A Functional Behavior Assessment (FBA) is a clinical tool used to identify the environmental and behavioral factors driving a student’s challenging behavior. When a school refuses to conduct one — or conducts one inadequately — it sets in motion a chain of events that can harm the student and expose the district to legal liability. Attorneys involved in special education disputes need to understand both the clinical importance of the FBA and the legal obligations that surround it.

When Schools Are Required to Conduct an FBA

Under IDEA, schools are not always required to conduct an FBA on demand. However, they are required to consider it when a student’s behavior is impeding their learning or the learning of others, and their regulations require consideration of positive behavioral interventions and supports. Additionally, when a student with a disability faces certain disciplinary actions — particularly removal from placement for more than ten school days — an FBA is typically required as part of the manifestation determination process.

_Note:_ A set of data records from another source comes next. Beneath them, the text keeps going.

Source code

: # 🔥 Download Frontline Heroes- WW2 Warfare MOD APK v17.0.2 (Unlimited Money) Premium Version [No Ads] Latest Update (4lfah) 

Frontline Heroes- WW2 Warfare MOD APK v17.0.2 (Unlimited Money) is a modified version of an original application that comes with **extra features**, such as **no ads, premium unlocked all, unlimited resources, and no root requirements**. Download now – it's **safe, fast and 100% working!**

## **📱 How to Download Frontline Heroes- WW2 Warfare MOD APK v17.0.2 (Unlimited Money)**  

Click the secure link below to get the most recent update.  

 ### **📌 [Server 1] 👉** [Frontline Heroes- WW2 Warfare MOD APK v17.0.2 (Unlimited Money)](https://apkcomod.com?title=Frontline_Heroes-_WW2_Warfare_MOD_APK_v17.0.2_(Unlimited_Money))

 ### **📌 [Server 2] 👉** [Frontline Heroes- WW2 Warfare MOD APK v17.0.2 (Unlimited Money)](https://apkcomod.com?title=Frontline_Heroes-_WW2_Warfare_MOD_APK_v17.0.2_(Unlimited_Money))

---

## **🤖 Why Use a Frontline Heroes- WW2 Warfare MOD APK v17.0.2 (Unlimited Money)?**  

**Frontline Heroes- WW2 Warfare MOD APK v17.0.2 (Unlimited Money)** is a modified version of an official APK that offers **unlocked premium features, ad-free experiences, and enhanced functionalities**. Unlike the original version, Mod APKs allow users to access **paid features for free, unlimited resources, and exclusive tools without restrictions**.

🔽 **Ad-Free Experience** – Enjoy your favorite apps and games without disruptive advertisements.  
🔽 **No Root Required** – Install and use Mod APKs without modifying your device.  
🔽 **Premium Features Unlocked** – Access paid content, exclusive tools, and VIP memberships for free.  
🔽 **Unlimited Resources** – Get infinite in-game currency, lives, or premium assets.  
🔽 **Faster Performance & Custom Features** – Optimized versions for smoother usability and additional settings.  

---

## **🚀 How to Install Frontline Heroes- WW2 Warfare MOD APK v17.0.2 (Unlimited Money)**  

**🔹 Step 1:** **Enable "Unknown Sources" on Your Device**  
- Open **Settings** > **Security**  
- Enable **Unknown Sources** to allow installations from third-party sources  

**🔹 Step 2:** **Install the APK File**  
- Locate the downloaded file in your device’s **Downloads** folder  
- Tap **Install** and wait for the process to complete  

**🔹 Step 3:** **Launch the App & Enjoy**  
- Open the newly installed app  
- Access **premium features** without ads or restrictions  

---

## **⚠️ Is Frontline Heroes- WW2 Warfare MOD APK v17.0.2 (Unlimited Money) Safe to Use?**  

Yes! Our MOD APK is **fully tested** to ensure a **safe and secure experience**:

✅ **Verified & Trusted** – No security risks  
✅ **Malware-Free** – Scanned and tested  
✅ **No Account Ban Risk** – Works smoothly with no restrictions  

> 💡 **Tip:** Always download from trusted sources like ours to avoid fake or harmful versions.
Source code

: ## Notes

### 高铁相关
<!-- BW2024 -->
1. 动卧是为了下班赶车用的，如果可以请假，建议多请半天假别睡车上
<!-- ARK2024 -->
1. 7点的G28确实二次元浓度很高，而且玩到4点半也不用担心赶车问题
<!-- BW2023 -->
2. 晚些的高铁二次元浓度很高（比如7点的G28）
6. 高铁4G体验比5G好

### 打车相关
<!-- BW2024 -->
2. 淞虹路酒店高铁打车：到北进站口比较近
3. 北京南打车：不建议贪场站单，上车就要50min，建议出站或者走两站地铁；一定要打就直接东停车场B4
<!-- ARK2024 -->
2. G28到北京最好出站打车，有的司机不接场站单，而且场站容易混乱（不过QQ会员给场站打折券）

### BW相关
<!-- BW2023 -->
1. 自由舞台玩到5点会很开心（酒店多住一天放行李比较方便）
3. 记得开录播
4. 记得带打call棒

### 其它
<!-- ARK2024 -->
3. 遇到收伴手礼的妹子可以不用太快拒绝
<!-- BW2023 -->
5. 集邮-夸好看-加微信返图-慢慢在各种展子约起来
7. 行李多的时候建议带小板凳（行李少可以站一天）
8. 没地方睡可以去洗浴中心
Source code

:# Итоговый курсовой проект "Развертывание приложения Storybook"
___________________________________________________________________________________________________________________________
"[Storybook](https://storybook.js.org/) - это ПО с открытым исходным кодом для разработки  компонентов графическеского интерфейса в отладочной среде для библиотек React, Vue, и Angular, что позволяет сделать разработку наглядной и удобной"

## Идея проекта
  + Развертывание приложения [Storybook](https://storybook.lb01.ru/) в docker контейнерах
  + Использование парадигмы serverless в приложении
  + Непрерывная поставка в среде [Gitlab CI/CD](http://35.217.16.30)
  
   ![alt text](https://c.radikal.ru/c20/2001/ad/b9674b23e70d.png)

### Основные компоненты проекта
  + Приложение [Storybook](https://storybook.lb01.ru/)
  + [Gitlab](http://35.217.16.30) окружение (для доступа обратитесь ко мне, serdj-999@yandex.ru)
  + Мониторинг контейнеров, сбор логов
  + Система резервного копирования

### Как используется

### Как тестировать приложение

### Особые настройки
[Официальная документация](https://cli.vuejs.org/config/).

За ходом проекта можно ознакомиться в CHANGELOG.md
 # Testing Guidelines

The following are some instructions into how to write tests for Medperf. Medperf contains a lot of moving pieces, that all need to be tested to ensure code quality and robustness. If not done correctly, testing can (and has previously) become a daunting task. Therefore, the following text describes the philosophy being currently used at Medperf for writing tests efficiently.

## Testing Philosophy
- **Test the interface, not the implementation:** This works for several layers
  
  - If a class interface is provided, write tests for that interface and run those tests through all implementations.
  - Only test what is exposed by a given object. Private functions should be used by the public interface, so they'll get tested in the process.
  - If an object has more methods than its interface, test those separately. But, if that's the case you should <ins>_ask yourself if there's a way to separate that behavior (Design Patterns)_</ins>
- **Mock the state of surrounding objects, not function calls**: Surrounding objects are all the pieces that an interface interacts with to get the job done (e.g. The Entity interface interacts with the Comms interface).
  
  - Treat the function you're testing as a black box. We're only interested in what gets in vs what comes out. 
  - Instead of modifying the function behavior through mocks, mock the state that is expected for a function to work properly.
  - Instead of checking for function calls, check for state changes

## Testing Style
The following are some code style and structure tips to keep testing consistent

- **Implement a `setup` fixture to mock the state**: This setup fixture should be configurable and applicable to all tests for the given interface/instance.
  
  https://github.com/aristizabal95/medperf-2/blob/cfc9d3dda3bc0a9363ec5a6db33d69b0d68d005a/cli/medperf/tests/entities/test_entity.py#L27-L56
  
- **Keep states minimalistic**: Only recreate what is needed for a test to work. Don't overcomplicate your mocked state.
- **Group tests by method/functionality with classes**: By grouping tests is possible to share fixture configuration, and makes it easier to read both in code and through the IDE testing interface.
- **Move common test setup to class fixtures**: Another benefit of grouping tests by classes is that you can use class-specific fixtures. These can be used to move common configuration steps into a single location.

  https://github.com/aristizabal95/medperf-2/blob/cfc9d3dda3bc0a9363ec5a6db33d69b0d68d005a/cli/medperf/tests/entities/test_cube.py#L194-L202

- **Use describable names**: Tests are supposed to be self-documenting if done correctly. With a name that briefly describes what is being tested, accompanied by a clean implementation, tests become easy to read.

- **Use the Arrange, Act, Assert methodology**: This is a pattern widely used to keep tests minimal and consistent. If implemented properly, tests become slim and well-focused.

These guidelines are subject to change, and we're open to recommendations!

Schools sometimes resist conducting FBAs because they are resource-intensive, because the results may obligate the district to provide more services, or because the district does not have qualified staff to conduct them appropriately. Each of these reasons, if it drives a refusal to assess, may constitute a denial of FAPE.

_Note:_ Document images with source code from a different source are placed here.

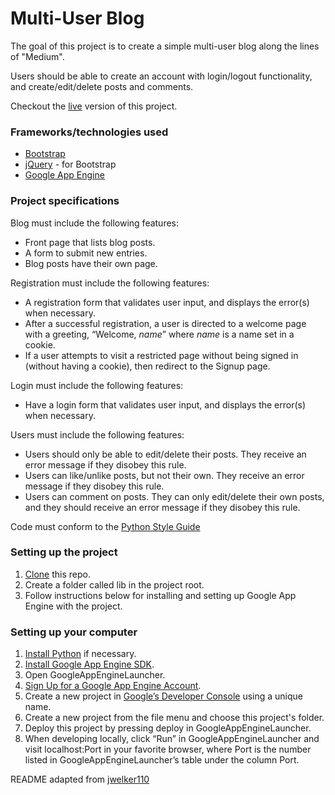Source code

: # Multi-User Blog

The goal of this project is to create a simple multi-user blog along the lines of "Medium".

Users should be able to create an account with login/logout functionality, and create/edit/delete posts and comments.

Checkout the [live](https://fend-project-3.appspot.com) version of this project.

### Frameworks/technologies used
- [Bootstrap](http://getbootstrap.com/)
- [jQuery](https://jquery.com/) - for Bootstrap
- [Google App Engine](https://cloud.google.com/appengine/docs)

### Project specifications

Blog must include the following features:
- Front page that lists blog posts.
- A form to submit new entries.
- Blog posts have their own page.

Registration must include the following features:
- A registration form that validates user input, and displays the error(s) when necessary.
- After a successful registration, a user is directed to a welcome page with a greeting, “Welcome, *name*” where *name* is a name set in a cookie.
- If a user attempts to visit a restricted page without being signed in (without having a cookie), then redirect to the Signup page.

Login must include the following features:
- Have a login form that validates user input, and displays the error(s) when necessary.

Users must include the following features:
- Users should only be able to edit/delete their posts. They receive an error message if they disobey this rule.
- Users can like/unlike posts, but not their own. They receive an error message if they disobey this rule.
- Users can comment on posts. They can only edit/delete their own posts, and they should receive an error message if they disobey this rule.

Code must conform to the [Python Style Guide](https://google.github.io/styleguide/pyguide.html)

### Setting up the project

1. [Clone](https://github.com/jrios6/FSND-Multi-User-Blog.git) this repo.
2. Create a folder called lib in the project root.
3. Follow instructions below for installing and setting up Google App Engine with the project.

### Setting up your computer

1. [Install Python](https://www.python.org/downloads/) if necessary.
2. [Install Google App Engine SDK](https://cloud.google.com/appengine/downloads#Google_App_Engine_SDK_for_Python).
3. Open GoogleAppEngineLauncher.
4. [Sign Up for a Google App Engine Account](https://appengine.google.com/).
5. Create a new project in [Google’s Developer Console](https://console.cloud.google.com/) using a unique name.
6. Create a new project from the file menu and choose this project's folder.
7. Deploy this project by pressing deploy in GoogleAppEngineLauncher.
8. When developing locally, click “Run” in GoogleAppEngineLauncher and visit localhost:Port in your favorite browser, where Port is the number listed in GoogleAppEngineLauncher’s table under the column Port.

README adapted from [jwelker110](https://github.com/jwelker110/multi-user-blog/blob/master/README.md)
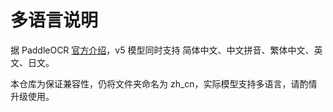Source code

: # 多语言说明

据 PaddleOCR [官方介绍](https://github.com/PaddlePaddle/PaddleOCR/blob/main/docs/version3.x/algorithm/PP-OCRv5/PP-OCRv5.md)，v5 模型同时支持 简体中文、中文拼音、繁体中文、英文、日文。

本仓库为保证兼容性，仍将文件夹命名为 zh_cn，实际模型支持多语言，请酌情升级使用。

The Consequences of a Refused or Inadequate FBA

When a school refuses to conduct an FBA for a student whose behavior is interfering with their education, the school may be implementing consequences — suspensions, removals, behavior contracts — without any understanding of why the behavior is occurring. This is not just clinically backward; it is potentially harmful. Punishing a behavior that is communicative, sensory-driven, or anxiety-based without addressing the underlying function typically makes the behavior worse.

For attorneys, a refused or inadequate FBA can be powerful evidence. It may demonstrate that the school failed to appropriately assess the student’s needs, which in turn may support a claim that the IEP was not designed to meet those needs — and therefore did not offer FAPE.

What to Look for in a Legal Challenge

When reviewing a potential FBA dispute, I recommend attorneys examine: whether the school ever documented that it considered an FBA; whether the school’s own behavior intervention records suggest they were responding to behaviors without understanding their function; whether the student was subjected to disciplinary measures that would have triggered an FBA requirement; and whether an independent FBA conducted by a qualified BCBA paints a substantially different clinical picture than what the school documented.

A behavioral expert can conduct an independent FBA, compare its findings to the school’s records, and offer testimony on the significance of the discrepancy. This kind of expert analysis has been central to successful outcomes in due process hearings and special education litigation.